Author and Time magazine conservative columnist Charles Krauthammer said earlier this week the belief in global climate change is a mere "superstition" akin to the "rain dance of Native Americans."
Talking Points Memo reported on Krauthammer's Tuesday appearance on the Fox News program "Special Report," in which he said, "It's always a result of what is ultimately what we're talking about here, human sin with pollution of carbon. It's the oldest superstition around. It was in the Old Testament, it's in the rain dance of Native Americans -- if you sin, the skies will not cooperate."
The right-leaning pundit also attempted to cast doubt on Tuesday's White House report stating that catastrophic climate change is already underway it the U.S. by claiming that scientists don't really know yet if the phenomenon is real or not.

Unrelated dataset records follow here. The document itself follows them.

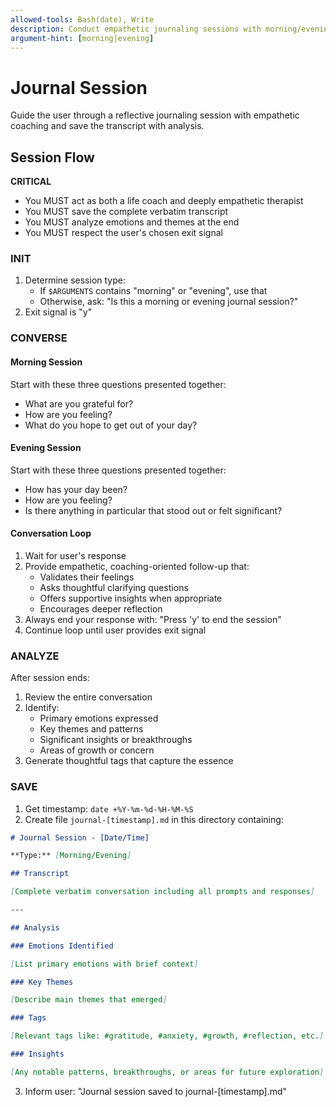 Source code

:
 ```yaml
---
allowed-tools: Bash(date), Write
description: Conduct empathetic journaling sessions with morning/evening prompts
argument-hint: [morning|evening]
---
```


# Journal Session

Guide the user through a reflective journaling session with empathetic coaching and save the transcript with analysis.

## Session Flow

**CRITICAL**

- You MUST act as both a life coach and deeply empathetic therapist
- You MUST save the complete verbatim transcript
- You MUST analyze emotions and themes at the end
- You MUST respect the user's chosen exit signal

### INIT

1. Determine session type:
   - If `$ARGUMENTS` contains "morning" or "evening", use that
   - Otherwise, ask: "Is this a morning or evening journal session?"
2. Exit signal is "y"

### CONVERSE

#### Morning Session

Start with these three questions presented together:

- What are you grateful for?
- How are you feeling?
- What do you hope to get out of your day?

#### Evening Session

Start with these three questions presented together:

- How has your day been?
- How are you feeling?
- Is there anything in particular that stood out or felt significant?

#### Conversation Loop

1. Wait for user's response
2. Provide empathetic, coaching-oriented follow-up that:
   - Validates their feelings
   - Asks thoughtful clarifying questions
   - Offers supportive insights when appropriate
   - Encourages deeper reflection
3. Always end your response with: "Press 'y' to end the session"
4. Continue loop until user provides exit signal

### ANALYZE

After session ends:

1. Review the entire conversation
2. Identify:
   - Primary emotions expressed
   - Key themes and patterns
   - Significant insights or breakthroughs
   - Areas of growth or concern
3. Generate thoughtful tags that capture the essence

### SAVE

1. Get timestamp: `date +%Y-%m-%d-%H-%M-%S`
2. Create file `journal-[timestamp].md` in this directory containing:

```markdown
# Journal Session - [Date/Time]

**Type:** [Morning/Evening]

## Transcript

[Complete verbatim conversation including all prompts and responses]

---

## Analysis

### Emotions Identified

[List primary emotions with brief context]

### Key Themes

[Describe main themes that emerged]

### Tags

[Relevant tags like: #gratitude, #anxiety, #growth, #reflection, etc.]

### Insights

[Any notable patterns, breakthroughs, or areas for future exploration]
```

3. Inform user: "Journal session saved to journal-[timestamp].md"

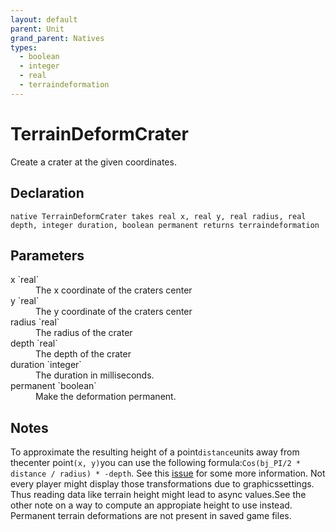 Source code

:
 ```yaml
---
layout: default
parent: Unit
grand_parent: Natives
types:
  - boolean
  - integer
  - real
  - terraindeformation
---
```


# TerrainDeformCrater
Create a crater at the given coordinates.

## Declaration

```
native TerrainDeformCrater takes real x, real y, real radius, real depth, integer duration, boolean permanent returns terraindeformation
```

## Parameters
<dl>
  <dt>x `real`</dt>
  <dd>The x coordinate of the craters center</dd>

  <dt>y `real`</dt>
  <dd>The y coordinate of the craters center</dd>

  <dt>radius `real`</dt>
  <dd>The radius of the crater</dd>

  <dt>depth `real`</dt>
  <dd>The depth of the crater</dd>

  <dt>duration `integer`</dt>
  <dd>The duration in milliseconds.</dd>

  <dt>permanent `boolean`</dt>
  <dd>Make the deformation permanent.</dd>
</dl>

## Notes 
To approximate the resulting height of a point`distance`units away from thecenter point`(x, y)`you can use the following formula:`Cos(bj_PI/2 * distance / radius) * -depth`. See this [issue](https://github.com/lep/jassdoc/issues/31) for some more information.
Not every player might display those transformations due to graphicssettings. Thus reading data like terrain height might lead to async values.See the other note on a way to compute an appropiate height to use instead.
Permanent terrain deformations are not present in saved game files. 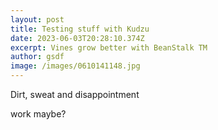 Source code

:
 ```yaml
---
layout: post
title: Testing stuff with Kudzu
date: 2023-06-03T20:28:10.374Z
excerpt: Vines grow better with BeanStalk TM
author: gsdf
image: /images/0610141148.jpg
---
```

D﻿irt, sweat and disappointment

work maybe?  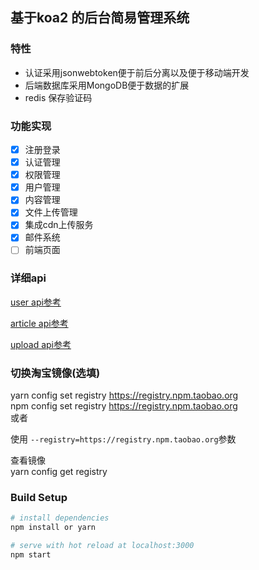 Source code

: ## 基于koa2 的后台简易管理系统

### 特性
- 认证采用jsonwebtoken便于前后分离以及便于移动端开发
- 后端数据库采用MongoDB便于数据的扩展
- redis 保存验证码

### 功能实现
- [x] 注册登录
- [x] 认证管理
- [x] 权限管理
- [x] 用户管理
- [x] 内容管理
- [x] 文件上传管理
- [x] 集成cdn上传服务
- [x] 邮件系统
- [ ] 前端页面

### 详细api
[user api参考](./doc/user.md)


[article api参考](./doc/article.md)


[upload api参考](./doc/upload.md)

### 切换淘宝镜像(选填)
yarn config set registry https://registry.npm.taobao.org<br>
npm config set registry https://registry.npm.taobao.org<br>
或者

使用  `--registry=https://registry.npm.taobao.org`参数

查看镜像<br>
yarn config get registry<br>

### Build Setup

``` bash
# install dependencies
npm install or yarn

# serve with hot reload at localhost:3000
npm start

```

"Ninety-nine percent of physicists were convinced that space and time are fixed, until Einstein working in a patent office wrote a paper in which he showed that they are not," Krauthammer said. "I'm not impressed by numbers, I'm not impressed by consensus."
According to research by NASA, 97 percent of climate scientists agree that the climate is steadily warming and that the pattern is due to human activities that increase the amount of greenhouse gases in the atmosphere.
Krauthammer then resorted to a popular conservative canard, the conflation of weather and climate. Because the weather is unpredictable, he said, all of the charts and graphs and evidence that points to global climate change can't be used as predictive models.
"Because in the case of climate," he said, "the models are changeable and because climate is so complicated, the idea that we who have trouble forecasting what's going to happen on Saturday in the climate could pretend to be predicting what could happen in 30, 40 years is absurd."